My own drawing style is heavily influenced by early Disney animated classics (think pre digital animation), which you can see in the more rounded lines of my characters - as opposed to the more angular character design lines you find in Marvel and DC comics etc.
I wasn't sure how much I'd learn from either of these courses, baring in mind I've already studied both topics in detail in Art School, and have been designing my own characters since I was in primary school, but Aaron's a veteran and easily out classes my animation skills.
Both courses are entirely presented as video tutorials with Aaron, at his desk, speaking to camera, cut with video captures of his drawing (all in real time). Aaron speaks very clearly and gives a running monologue of his thinking and choices as he draws. All work is drawn digitally in Photoshop but you could easily follow along using pencil and paper. Overall it's very much as close to a one-on-one class you can have without Aaron being in the room with you. Aaron even provides the source files of his drawings for both courses in the bonus resource materials.
How to Draw Human Anatomy
|Asron will show you how to |
draw hands from any angle.
If you're one of those artists whose always struggled with hands or feet then Aaron's tutorials on these gives some great tips for making drawing each from any angle a less daunting process. You may even refer back to those specific lessons several times.
There's also a great section on the body in motion and drawing the body for animation (which features the best demonstration of animated walk cycles you'll ever see).
If you've never done any anatomy study or feel your efforts are far from where you'd like them this course is well worth your time. Everything is drawn in real time, which makes the individual lessons quite lengthy (ranging from around 20 minutes to and hour on average) but the information is extremely detailed and well demonstrated.
|Aaron's Wolf Character Design for|
a Peter and the Wolf Animated Film.
Through out the course Aaron steps you through the entire process of character design from research, tips on drawing characters in general through to pushing your designs further and getting more clear and dynamic posing into your finished designs.
The course finishes with a series of videos following Aaron through the entire character design process for an animated production of Peter and the Wolf. Several of these videos alone are 90 minutes or more in length so you'll really need to set aside some time to get through them.
Overall the course ended up being something of a refresher course for me. However if you're new to character design or feel you have plenty of room for improvement, Aaron's lessons are solid foundations to build upon.
I did pick up a few new tips, specifically the Less Than and Greater Than technique of character posing that I'd never come across before, and I have found myself more consciously thinking about better and clearer character poses (and looking at the silhouette of poses) more so than I have in the past (now that Aaron reminded me I should be doing that!).
My only criticism of this course is I feel the Peter and the Wolf series of videos are just too long. It is great to see Aaron draw everything in real time and hear his thinking as he goes but, if you've done the anatomy course first and waded your way through all the character design lessons to this point, you've seen Aaron draw in real time quite a lot. You're very familiar with his drawing process and should be able to learn just as much from seeing a progression of character development sketches with Aaron explaining briefly his thoughts about each drawing.
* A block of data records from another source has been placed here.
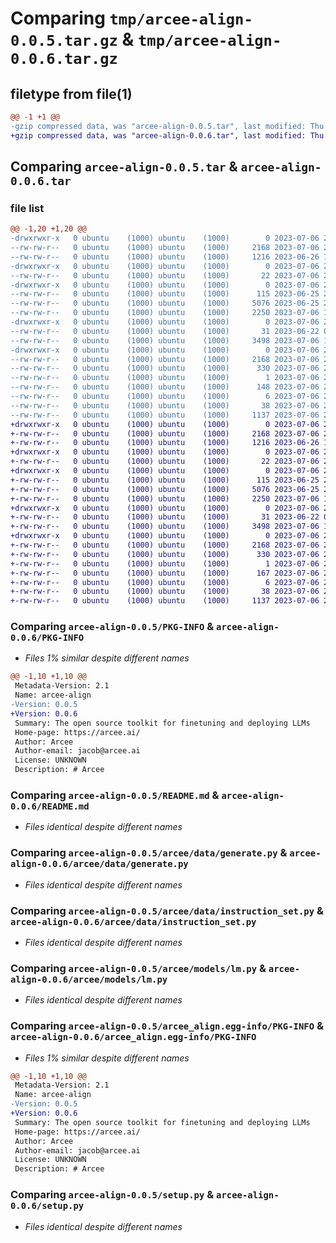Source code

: # Comparing `tmp/arcee-align-0.0.5.tar.gz` & `tmp/arcee-align-0.0.6.tar.gz`

## filetype from file(1)

```diff
@@ -1 +1 @@
-gzip compressed data, was "arcee-align-0.0.5.tar", last modified: Thu Jul  6 20:11:27 2023, max compression
+gzip compressed data, was "arcee-align-0.0.6.tar", last modified: Thu Jul  6 20:13:56 2023, max compression
```

## Comparing `arcee-align-0.0.5.tar` & `arcee-align-0.0.6.tar`

### file list

```diff
@@ -1,20 +1,20 @@
-drwxrwxr-x   0 ubuntu    (1000) ubuntu    (1000)        0 2023-07-06 20:11:27.914717 arcee-align-0.0.5/
--rw-rw-r--   0 ubuntu    (1000) ubuntu    (1000)     2168 2023-07-06 20:11:27.914717 arcee-align-0.0.5/PKG-INFO
--rw-rw-r--   0 ubuntu    (1000) ubuntu    (1000)     1216 2023-06-26 14:33:57.000000 arcee-align-0.0.5/README.md
-drwxrwxr-x   0 ubuntu    (1000) ubuntu    (1000)        0 2023-07-06 20:11:27.910717 arcee-align-0.0.5/arcee/
--rw-rw-r--   0 ubuntu    (1000) ubuntu    (1000)       22 2023-07-06 20:11:23.000000 arcee-align-0.0.5/arcee/__init__.py
-drwxrwxr-x   0 ubuntu    (1000) ubuntu    (1000)        0 2023-07-06 20:11:27.910717 arcee-align-0.0.5/arcee/data/
--rw-rw-r--   0 ubuntu    (1000) ubuntu    (1000)      115 2023-06-25 23:31:22.000000 arcee-align-0.0.5/arcee/data/__init__.py
--rw-rw-r--   0 ubuntu    (1000) ubuntu    (1000)     5076 2023-06-25 23:39:47.000000 arcee-align-0.0.5/arcee/data/generate.py
--rw-rw-r--   0 ubuntu    (1000) ubuntu    (1000)     2250 2023-07-06 17:31:19.000000 arcee-align-0.0.5/arcee/data/instruction_set.py
-drwxrwxr-x   0 ubuntu    (1000) ubuntu    (1000)        0 2023-07-06 20:11:27.910717 arcee-align-0.0.5/arcee/models/
--rw-rw-r--   0 ubuntu    (1000) ubuntu    (1000)       31 2023-06-22 05:12:31.000000 arcee-align-0.0.5/arcee/models/__init__.py
--rw-rw-r--   0 ubuntu    (1000) ubuntu    (1000)     3498 2023-07-06 18:13:47.000000 arcee-align-0.0.5/arcee/models/lm.py
-drwxrwxr-x   0 ubuntu    (1000) ubuntu    (1000)        0 2023-07-06 20:11:27.914717 arcee-align-0.0.5/arcee_align.egg-info/
--rw-rw-r--   0 ubuntu    (1000) ubuntu    (1000)     2168 2023-07-06 20:11:27.000000 arcee-align-0.0.5/arcee_align.egg-info/PKG-INFO
--rw-rw-r--   0 ubuntu    (1000) ubuntu    (1000)      330 2023-07-06 20:11:27.000000 arcee-align-0.0.5/arcee_align.egg-info/SOURCES.txt
--rw-rw-r--   0 ubuntu    (1000) ubuntu    (1000)        1 2023-07-06 20:11:27.000000 arcee-align-0.0.5/arcee_align.egg-info/dependency_links.txt
--rw-rw-r--   0 ubuntu    (1000) ubuntu    (1000)      148 2023-07-06 20:11:27.000000 arcee-align-0.0.5/arcee_align.egg-info/requires.txt
--rw-rw-r--   0 ubuntu    (1000) ubuntu    (1000)        6 2023-07-06 20:11:27.000000 arcee-align-0.0.5/arcee_align.egg-info/top_level.txt
--rw-rw-r--   0 ubuntu    (1000) ubuntu    (1000)       38 2023-07-06 20:11:27.914717 arcee-align-0.0.5/setup.cfg
--rw-rw-r--   0 ubuntu    (1000) ubuntu    (1000)     1137 2023-07-06 20:11:16.000000 arcee-align-0.0.5/setup.py
+drwxrwxr-x   0 ubuntu    (1000) ubuntu    (1000)        0 2023-07-06 20:13:56.766761 arcee-align-0.0.6/
+-rw-rw-r--   0 ubuntu    (1000) ubuntu    (1000)     2168 2023-07-06 20:13:56.766761 arcee-align-0.0.6/PKG-INFO
+-rw-rw-r--   0 ubuntu    (1000) ubuntu    (1000)     1216 2023-06-26 14:33:57.000000 arcee-align-0.0.6/README.md
+drwxrwxr-x   0 ubuntu    (1000) ubuntu    (1000)        0 2023-07-06 20:13:56.766761 arcee-align-0.0.6/arcee/
+-rw-rw-r--   0 ubuntu    (1000) ubuntu    (1000)       22 2023-07-06 20:13:53.000000 arcee-align-0.0.6/arcee/__init__.py
+drwxrwxr-x   0 ubuntu    (1000) ubuntu    (1000)        0 2023-07-06 20:13:56.766761 arcee-align-0.0.6/arcee/data/
+-rw-rw-r--   0 ubuntu    (1000) ubuntu    (1000)      115 2023-06-25 23:31:22.000000 arcee-align-0.0.6/arcee/data/__init__.py
+-rw-rw-r--   0 ubuntu    (1000) ubuntu    (1000)     5076 2023-06-25 23:39:47.000000 arcee-align-0.0.6/arcee/data/generate.py
+-rw-rw-r--   0 ubuntu    (1000) ubuntu    (1000)     2250 2023-07-06 17:31:19.000000 arcee-align-0.0.6/arcee/data/instruction_set.py
+drwxrwxr-x   0 ubuntu    (1000) ubuntu    (1000)        0 2023-07-06 20:13:56.766761 arcee-align-0.0.6/arcee/models/
+-rw-rw-r--   0 ubuntu    (1000) ubuntu    (1000)       31 2023-06-22 05:12:31.000000 arcee-align-0.0.6/arcee/models/__init__.py
+-rw-rw-r--   0 ubuntu    (1000) ubuntu    (1000)     3498 2023-07-06 18:13:47.000000 arcee-align-0.0.6/arcee/models/lm.py
+drwxrwxr-x   0 ubuntu    (1000) ubuntu    (1000)        0 2023-07-06 20:13:56.766761 arcee-align-0.0.6/arcee_align.egg-info/
+-rw-rw-r--   0 ubuntu    (1000) ubuntu    (1000)     2168 2023-07-06 20:13:56.000000 arcee-align-0.0.6/arcee_align.egg-info/PKG-INFO
+-rw-rw-r--   0 ubuntu    (1000) ubuntu    (1000)      330 2023-07-06 20:13:56.000000 arcee-align-0.0.6/arcee_align.egg-info/SOURCES.txt
+-rw-rw-r--   0 ubuntu    (1000) ubuntu    (1000)        1 2023-07-06 20:13:56.000000 arcee-align-0.0.6/arcee_align.egg-info/dependency_links.txt
+-rw-rw-r--   0 ubuntu    (1000) ubuntu    (1000)      167 2023-07-06 20:13:56.000000 arcee-align-0.0.6/arcee_align.egg-info/requires.txt
+-rw-rw-r--   0 ubuntu    (1000) ubuntu    (1000)        6 2023-07-06 20:13:56.000000 arcee-align-0.0.6/arcee_align.egg-info/top_level.txt
+-rw-rw-r--   0 ubuntu    (1000) ubuntu    (1000)       38 2023-07-06 20:13:56.766761 arcee-align-0.0.6/setup.cfg
+-rw-rw-r--   0 ubuntu    (1000) ubuntu    (1000)     1137 2023-07-06 20:11:16.000000 arcee-align-0.0.6/setup.py
```

### Comparing `arcee-align-0.0.5/PKG-INFO` & `arcee-align-0.0.6/PKG-INFO`

 * *Files 1% similar despite different names*

```diff
@@ -1,10 +1,10 @@
 Metadata-Version: 2.1
 Name: arcee-align
-Version: 0.0.5
+Version: 0.0.6
 Summary: The open source toolkit for finetuning and deploying LLMs
 Home-page: https://arcee.ai/
 Author: Arcee
 Author-email: jacob@arcee.ai
 License: UNKNOWN
 Description: # Arcee
```

### Comparing `arcee-align-0.0.5/README.md` & `arcee-align-0.0.6/README.md`

 * *Files identical despite different names*

### Comparing `arcee-align-0.0.5/arcee/data/generate.py` & `arcee-align-0.0.6/arcee/data/generate.py`

 * *Files identical despite different names*

### Comparing `arcee-align-0.0.5/arcee/data/instruction_set.py` & `arcee-align-0.0.6/arcee/data/instruction_set.py`

 * *Files identical despite different names*

### Comparing `arcee-align-0.0.5/arcee/models/lm.py` & `arcee-align-0.0.6/arcee/models/lm.py`

 * *Files identical despite different names*

### Comparing `arcee-align-0.0.5/arcee_align.egg-info/PKG-INFO` & `arcee-align-0.0.6/arcee_align.egg-info/PKG-INFO`

 * *Files 1% similar despite different names*

```diff
@@ -1,10 +1,10 @@
 Metadata-Version: 2.1
 Name: arcee-align
-Version: 0.0.5
+Version: 0.0.6
 Summary: The open source toolkit for finetuning and deploying LLMs
 Home-page: https://arcee.ai/
 Author: Arcee
 Author-email: jacob@arcee.ai
 License: UNKNOWN
 Description: # Arcee
```

### Comparing `arcee-align-0.0.5/setup.py` & `arcee-align-0.0.6/setup.py`

 * *Files identical despite different names*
I'm not saying watching Aaron draw isn't compelling by that point, it's just that the video length really makes it difficult to set aside time to watch, if you're trying to progress through the course on a daily basis. I'm the kind of person who can't do two things at once that require my full attention. I can't have a tutorial running in the background whilst I work on drawings or whatever else I'm doing because my mind will tune out whatever I'm not focused upon.
For example I listen to a lot of podcasts but not whilst I'm drawing. I'll get so into the zone on drawing that I won't hear a single word of any podcast I'm listening to - even if I'm listening through head phones or ear buds.
I know some artists watch DVDs and movies whilst they work and I've no idea how they can? If you've ever read Richard Williams, The Animator's Survival Kit, you'll know one of the first things he tells you is to turn off all distractions - specifically music - because it'll affect your work. I'm not sure if I agree but for me, it's pointless having music (or anything going) if I'm just going to zone out from it.
However, I digress...
These two courses combined as a bundle are excellent value. You don't often see art created in real time with the rise of 'Speed Drawing/Painting' videos on Youtube, and Aaron's conversational explanations, as he goes, keeps you doubly engaged.
I would recommend both courses to beginner/intermediate artists looking to further develop their skills through someone who has serious industry credentials. It's particularly relevant if you find yourself drawn to the Disney style of figure drawing and character design for animation.
It's worth noting that Aaron also provides a lot of free 'sneak peak' instructional content from his courses on his website so it's worth browsing around for those (you can see the full 30 minute video of how to draw cute from this character design course by clicking the link). They'll give you a good sense of each course if you do want to try before you buy.